_Exercise details_
Check every line of the material below for "install". Give the number of lines that have it, and only that.

── Entries shown

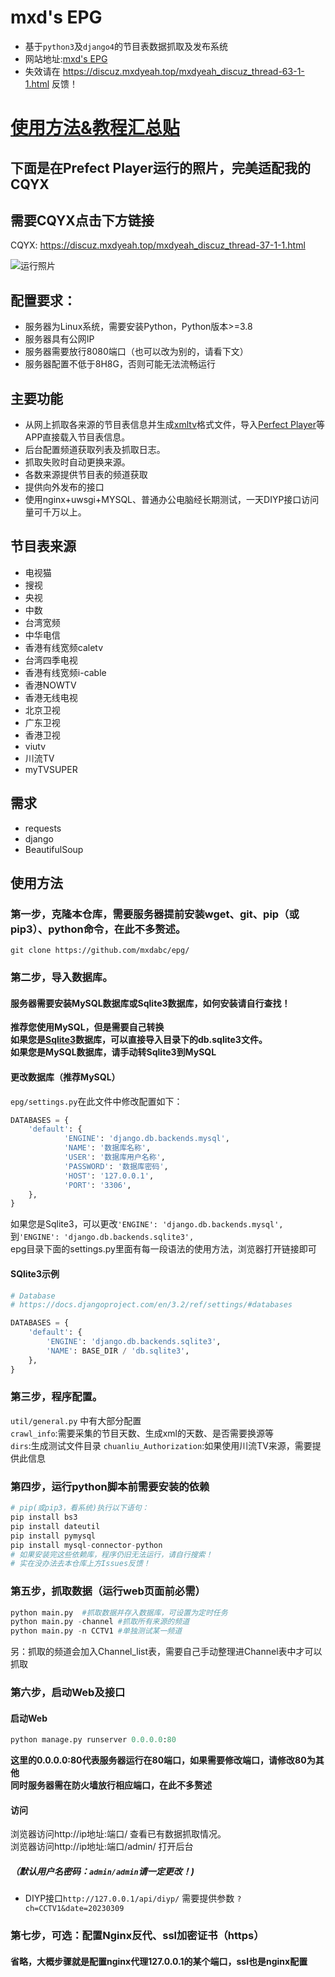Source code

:# mxd's EPG
* 基于`python3`及`django4`的节目表数据抓取及发布系统
* 网站地址:[mxd's EPG](https://epg.imxd.top/)
* 失效请在 https://discuz.mxdyeah.top/mxdyeah_discuz_thread-63-1-1.html  反馈！
# [使用方法&教程汇总贴](https://discuz.mxdyeah.top/mxdyeah_discuz_thread-68-1-1.html)
## 下面是在Prefect Player运行的照片，完美适配我的CQYX
## 需要CQYX点击下方链接     
CQYX: https://discuz.mxdyeah.top/mxdyeah_discuz_thread-37-1-1.html       
        
![运行照片](https://discuz.mxdyeah.top/data/attachment/forum/202402/13/191525h7i6jaugzh7wgd6p.jpg)
## 配置要求：
- 服务器为Linux系统，需要安装Python，Python版本>=3.8
- 服务器具有公网IP
- 服务器需要放行8080端口（也可以改为别的，请看下文）
- 服务器配置不低于8H8G，否则可能无法流畅运行
## 主要功能  
- 从网上抓取各来源的节目表信息并生成[xmltv](http://wiki.xmltv.org/)格式文件，导入[Perfect Player]([http://niklabs.com/](https://blog.mxdyeah.top/mxdyeah_blog_post/29.html))等APP直接载入节目表信息。
- 后台配置频道获取列表及抓取日志。
- 抓取失败时自动更换来源。
- 各数来源提供节目表的频道获取
- 提供向外发布的接口
- 使用nginx+uwsgi+MYSQL、普通办公电脑经长期测试，一天DIYP接口访问量可千万以上。  
## 节目表来源  
- 电视猫
- 搜视
- 央视
- 中数
- 台湾宽频
- 中华电信
- 香港有线宽频caletv
- 台湾四季电视
- 香港有线宽频i-cable
- 香港NOWTV
- 香港无线电视
- 北京卫视
- 广东卫视
- 香港卫视
- viutv
- 川流TV
- myTVSUPER  
## 需求  
- requests
- django
- BeautifulSoup
## 使用方法
### 第一步，克隆本仓库，需要服务器提前安装wget、git、pip（或pip3）、python命令，在此不多赘述。    
```
git clone https://github.com/mxdabc/epg/
```
### 第二步，导入数据库。   
#### 服务器需要安装MySQL数据库或Sqlite3数据库，如何安装请自行查找！
**推荐您使用MySQL，但是需要自己转换**    
**如果您是[Sqlite3](https://www.sqlite.org/)数据库，可以直接导入目录下的db.sqlite3文件。**    
**如果您是MySQL数据库，请手动转Sqlite3到MySQL**    
#### 更改数据库（推荐MySQL）    
`epg/settings.py`在此文件中修改配置如下：
```python
DATABASES = {
    'default': {
            'ENGINE': 'django.db.backends.mysql',
            'NAME': '数据库名称',
            'USER': '数据库用户名称',
            'PASSWORD': '数据库密码',
            'HOST': '127.0.0.1',
            'PORT': '3306',
    },
}
```
如果您是Sqlite3，可以更改```'ENGINE': 'django.db.backends.mysql',```到```'ENGINE': 'django.db.backends.sqlite3',```           
epg目录下面的settings.py里面有每一段语法的使用方法，浏览器打开链接即可
#### SQlite3示例
```python
# Database
# https://docs.djangoproject.com/en/3.2/ref/settings/#databases

DATABASES = {
    'default': {
        'ENGINE': 'django.db.backends.sqlite3',
        'NAME': BASE_DIR / 'db.sqlite3',
    },
}
```
### 第三步，程序配置。  
`util/general.py` 中有大部分配置  
`crawl_info`:需要采集的节目天数、生成xml的天数、是否需要换源等  
`dirs`:生成测试文件目录
`chuanliu_Authorization`:如果使用川流TV来源，需要提供此信息
### 第四步，运行python脚本前需要安装的依赖
```python
# pip(或pip3，看系统)执行以下语句：
pip install bs3
pip install dateutil
pip install pymysql
pip install mysql-connector-python
# 如果安装完这些依赖库，程序仍旧无法运行，请自行搜索！
# 实在没办法去本仓库上方Issues反馈！
```
### 第五步，抓取数据（运行web页面前必需）  
```python
python main.py  #抓取数据并存入数据库，可设置为定时任务
python main.py -channel #抓取所有来源的频道
python main.py -n CCTV1 #单独测试某一频道  
```
另：抓取的频道会加入Channel_list表，需要自己手动整理进Channel表中才可以抓取
### 第六步，启动Web及接口
#### 启动Web
```python
python manage.py runserver 0.0.0.0:80
```
**这里的0.0.0.0:80代表服务器运行在80端口，如果需要修改端口，请修改80为其他**     
**同时服务器需在防火墙放行相应端口，在此不多赘述**    
#### 访问  
浏览器访问http://ip地址:端口/  查看已有数据抓取情况。  
浏览器访问http://ip地址:端口/admin/ 打开后台
##### （默认用户名密码：`admin/admin`请一定更改！)  
- DIYP接口`http://127.0.0.1/api/diyp/` 需要提供参数 `?ch=CCTV1&date=20230309`
### 第七步，可选：配置Nginx反代、ssl加密证书（https）
#### 省略，大概步骤就是配置nginx代理127.0.0.1的某个端口，ssl也是nginx配置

────

_Task output_
4